Une légion à Arsunt.
Deux groupes de combat au Rocher Brisé.
Puis les rapports s’étaient faits plus précis. Des Sardaukars impériaux se trouvaient mêlés aux assaillants. Probablement deux légions. Il apparut bientôt que les attaquants savaient exactement comment répartir leurs forces. Magnifiquement renseignés, avait songé Hawat.
Sa fureur n’avait fait que croître jusqu’à menacer ses capacités de Mentat. La violence de cette attaque avait frappé son esprit avec une force presque physique.
Maintenant, il se cachait sous un rocher, quelque part dans le désert. Il hocha la tête et ramena sur lui sa tunique lacérée comme pour s’isoler des ombres glacées.
La violence de l’attaque.
Il s’était toujours attendu à ce que l’ennemi loue un vaisseau de la Guilde pour des raids préalables. C’était un processus assez répandu dans chaque guerre entre Maisons. Les vaisseaux se posaient régulièrement sur Arrakis pour charger l’épice de la Maison des Atréides.
Hawat avait pris toutes les mesures qui s’imposaient contre des raids surprises par de faux transports d’épice. Mais pour une attaque générale, il n’avait jamais compté sur plus de dix brigades.
Pourtant, la dernière estimation indiquait que plus de deux mille vaisseaux s’étaient abattus sur Arrakis.
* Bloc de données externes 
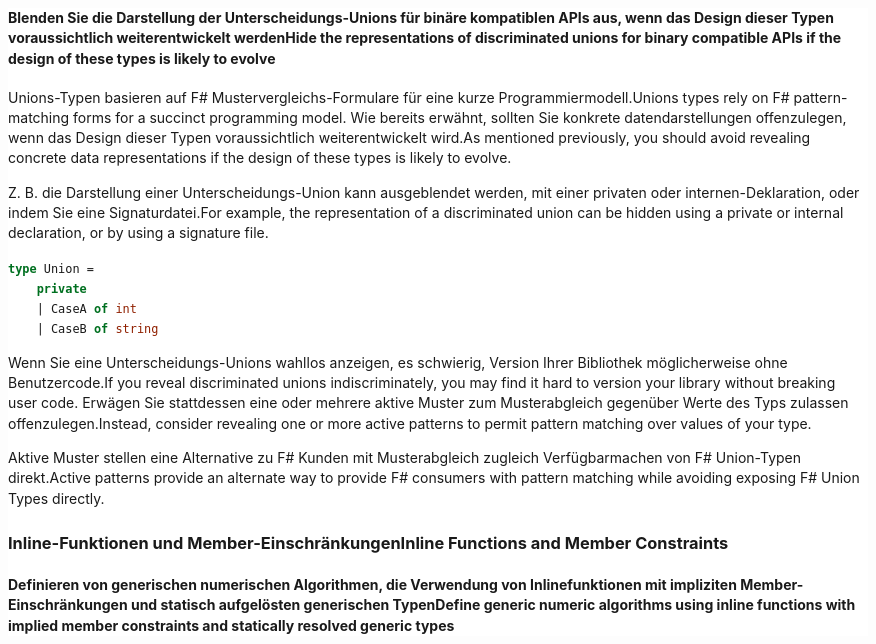 #### <a name="hide-the-representations-of-discriminated-unions-for-binary-compatible-apis-if-the-design-of-these-types-is-likely-to-evolve"></a><span data-ttu-id="92854-304">Blenden Sie die Darstellung der Unterscheidungs-Unions für binäre kompatiblen APIs aus, wenn das Design dieser Typen voraussichtlich weiterentwickelt werden</span><span class="sxs-lookup"><span data-stu-id="92854-304">Hide the representations of discriminated unions for binary compatible APIs if the design of these types is likely to evolve</span></span>

<span data-ttu-id="92854-305">Unions-Typen basieren auf F# Mustervergleichs-Formulare für eine kurze Programmiermodell.</span><span class="sxs-lookup"><span data-stu-id="92854-305">Unions types rely on F# pattern-matching forms for a succinct programming model.</span></span> <span data-ttu-id="92854-306">Wie bereits erwähnt, sollten Sie konkrete datendarstellungen offenzulegen, wenn das Design dieser Typen voraussichtlich weiterentwickelt wird.</span><span class="sxs-lookup"><span data-stu-id="92854-306">As mentioned previously, you should avoid revealing concrete data representations if the design of these types is likely to evolve.</span></span>

<span data-ttu-id="92854-307">Z. B. die Darstellung einer Unterscheidungs-Union kann ausgeblendet werden, mit einer privaten oder internen-Deklaration, oder indem Sie eine Signaturdatei.</span><span class="sxs-lookup"><span data-stu-id="92854-307">For example, the representation of a discriminated union can be hidden using a private or internal declaration, or by using a signature file.</span></span>

```fsharp
type Union =
    private
    | CaseA of int
    | CaseB of string
```

<span data-ttu-id="92854-308">Wenn Sie eine Unterscheidungs-Unions wahllos anzeigen, es schwierig, Version Ihrer Bibliothek möglicherweise ohne Benutzercode.</span><span class="sxs-lookup"><span data-stu-id="92854-308">If you reveal discriminated unions indiscriminately, you may find it hard to version your library without breaking user code.</span></span> <span data-ttu-id="92854-309">Erwägen Sie stattdessen eine oder mehrere aktive Muster zum Musterabgleich gegenüber Werte des Typs zulassen offenzulegen.</span><span class="sxs-lookup"><span data-stu-id="92854-309">Instead, consider revealing one or more active patterns to permit pattern matching over values of your type.</span></span>

<span data-ttu-id="92854-310">Aktive Muster stellen eine Alternative zu F# Kunden mit Musterabgleich zugleich Verfügbarmachen von F# Union-Typen direkt.</span><span class="sxs-lookup"><span data-stu-id="92854-310">Active patterns provide an alternate way to provide F# consumers with pattern matching while avoiding exposing F# Union Types directly.</span></span>

### <a name="inline-functions-and-member-constraints"></a><span data-ttu-id="92854-311">Inline-Funktionen und Member-Einschränkungen</span><span class="sxs-lookup"><span data-stu-id="92854-311">Inline Functions and Member Constraints</span></span>

#### <a name="define-generic-numeric-algorithms-using-inline-functions-with-implied-member-constraints-and-statically-resolved-generic-types"></a><span data-ttu-id="92854-312">Definieren von generischen numerischen Algorithmen, die Verwendung von Inlinefunktionen mit impliziten Member-Einschränkungen und statisch aufgelösten generischen Typen</span><span class="sxs-lookup"><span data-stu-id="92854-312">Define generic numeric algorithms using inline functions with implied member constraints and statically resolved generic types</span></span>
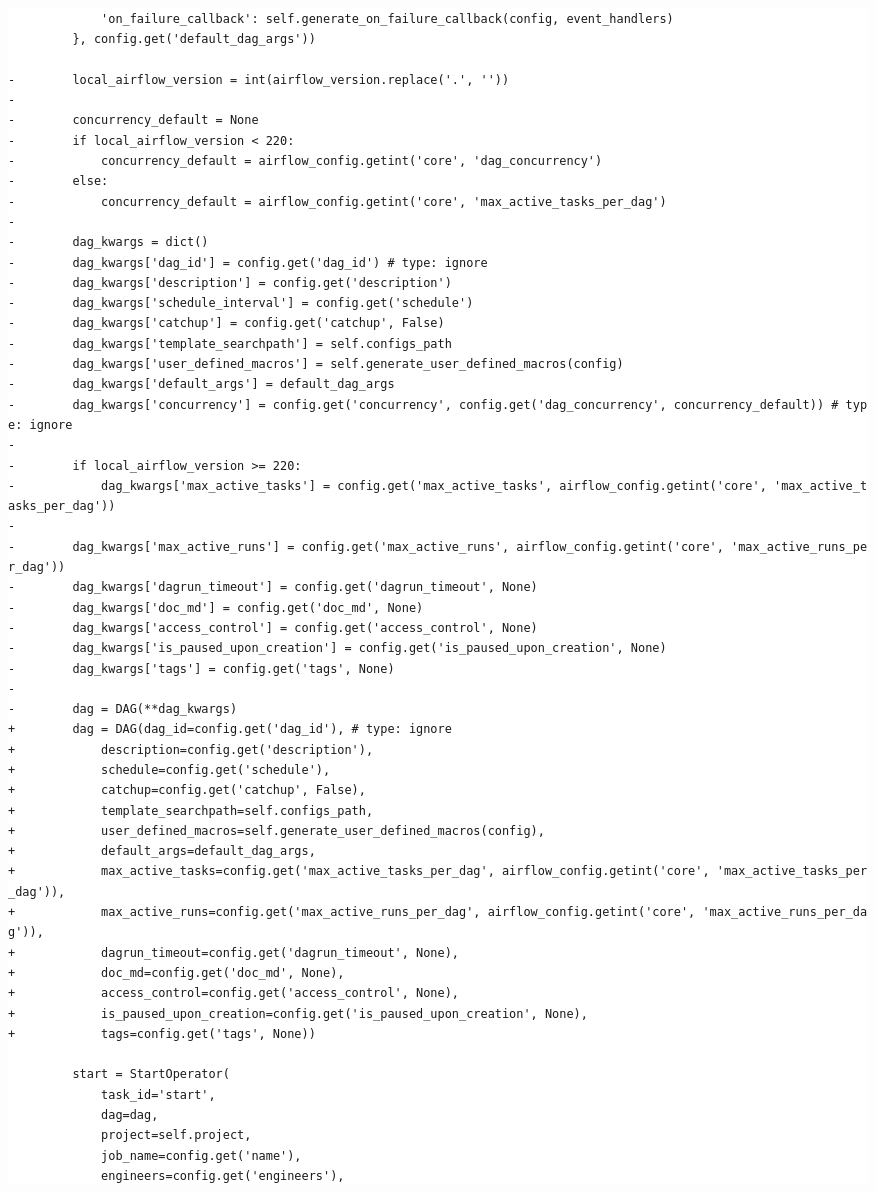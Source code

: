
```
             'on_failure_callback': self.generate_on_failure_callback(config, event_handlers)
         }, config.get('default_dag_args'))
 
-        local_airflow_version = int(airflow_version.replace('.', ''))
-
-        concurrency_default = None
-        if local_airflow_version < 220:
-            concurrency_default = airflow_config.getint('core', 'dag_concurrency')
-        else:
-            concurrency_default = airflow_config.getint('core', 'max_active_tasks_per_dag')
-
-        dag_kwargs = dict()
-        dag_kwargs['dag_id'] = config.get('dag_id') # type: ignore
-        dag_kwargs['description'] = config.get('description')
-        dag_kwargs['schedule_interval'] = config.get('schedule')
-        dag_kwargs['catchup'] = config.get('catchup', False)
-        dag_kwargs['template_searchpath'] = self.configs_path
-        dag_kwargs['user_defined_macros'] = self.generate_user_defined_macros(config)
-        dag_kwargs['default_args'] = default_dag_args
-        dag_kwargs['concurrency'] = config.get('concurrency', config.get('dag_concurrency', concurrency_default)) # type: ignore
-        
-        if local_airflow_version >= 220:
-            dag_kwargs['max_active_tasks'] = config.get('max_active_tasks', airflow_config.getint('core', 'max_active_tasks_per_dag'))
-        
-        dag_kwargs['max_active_runs'] = config.get('max_active_runs', airflow_config.getint('core', 'max_active_runs_per_dag'))
-        dag_kwargs['dagrun_timeout'] = config.get('dagrun_timeout', None)
-        dag_kwargs['doc_md'] = config.get('doc_md', None)
-        dag_kwargs['access_control'] = config.get('access_control', None)
-        dag_kwargs['is_paused_upon_creation'] = config.get('is_paused_upon_creation', None)
-        dag_kwargs['tags'] = config.get('tags', None)
-
-        dag = DAG(**dag_kwargs)
+        dag = DAG(dag_id=config.get('dag_id'), # type: ignore
+            description=config.get('description'),
+            schedule=config.get('schedule'),
+            catchup=config.get('catchup', False),
+            template_searchpath=self.configs_path,
+            user_defined_macros=self.generate_user_defined_macros(config),
+            default_args=default_dag_args,
+            max_active_tasks=config.get('max_active_tasks_per_dag', airflow_config.getint('core', 'max_active_tasks_per_dag')),
+            max_active_runs=config.get('max_active_runs_per_dag', airflow_config.getint('core', 'max_active_runs_per_dag')),
+            dagrun_timeout=config.get('dagrun_timeout', None),
+            doc_md=config.get('doc_md', None),
+            access_control=config.get('access_control', None),
+            is_paused_upon_creation=config.get('is_paused_upon_creation', None),
+            tags=config.get('tags', None))
 
         start = StartOperator(
             task_id='start',
             dag=dag,
             project=self.project,
             job_name=config.get('name'),
             engineers=config.get('engineers'),
```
Et pas seulement des transports d’épice, mais aussi des frégates, des monitors, des patrouilleurs, des transports de troupe, des éperonneurs, des vidangeurs…
Plus de cent brigades… Dix légions !
Les récoltes complètes d’épice effectuées sur Arrakis en cinquante années suffiraient à peine à couvrir les frais d’une telle expédition.
Peut-être.
J’ai sous-estimé ce que le Baron était prêt à dépenser pour nous attaquer, se dit Hawat. J’ai trahi la confiance de mon Duc.
Restait la traîtresse.
Je vivrai pour la voir étranglée ! se dit-il. J’aurais dû tuer cette sorcière Bene Gesserit quand j’en avais l’occasion. Dans son esprit il n’y avait nul doute : c’était Dame Jessica qui les avait trahis. Cela correspondait à tous les faits.
« Votre homme, Gurney Halleck et une partie de sa troupe sont en sûreté auprès de nos amis contrebandiers », dit le Fremen.
« Très bien. »
Ainsi Gurney pourra s’échapper de cette infernale planète. Nous n’avons pas tous péri.
Hawat se tourna vers ses hommes. Ils avaient été trois cents parmi les meilleurs au début de la nuit. À présent, ils n’étaient plus qu’une vingtaine dont la moitié étaient blessés. Certains dormaient, debout, appuyés au rocher ou écroulés dans le sable. Leur dernier orni, qu’ils avaient utilisé comme un véhicule au sol pour transporter les blessés, avait refusé d’aller plus loin peu avant l’aube. Ils l’avaient entièrement découpé au laser avant de dissimuler les débris. Puis ils s’étaient réfugiés dans ce bassin.
Hawat n’avait qu’une idée très sommaire de leur position. Ils devaient se trouver à deux cents kilomètres au sud-est d’Arrakeen. Les voies de communication entre les communautés sietch du Bouclier passaient quelque part au sud.
Le Fremen rejeta son capuchon et sa coiffe de distille et révéla une barbe et une chevelure couleur de sable. Les cheveux étaient rejetés en arrière à partir du front, haut et étroit. Ses yeux insondables étaient de ce bleu dû à l’épice. Sur un côté de sa bouche, là où passait la boucle du tube des narines, les poils de sa barbe étaient tachés.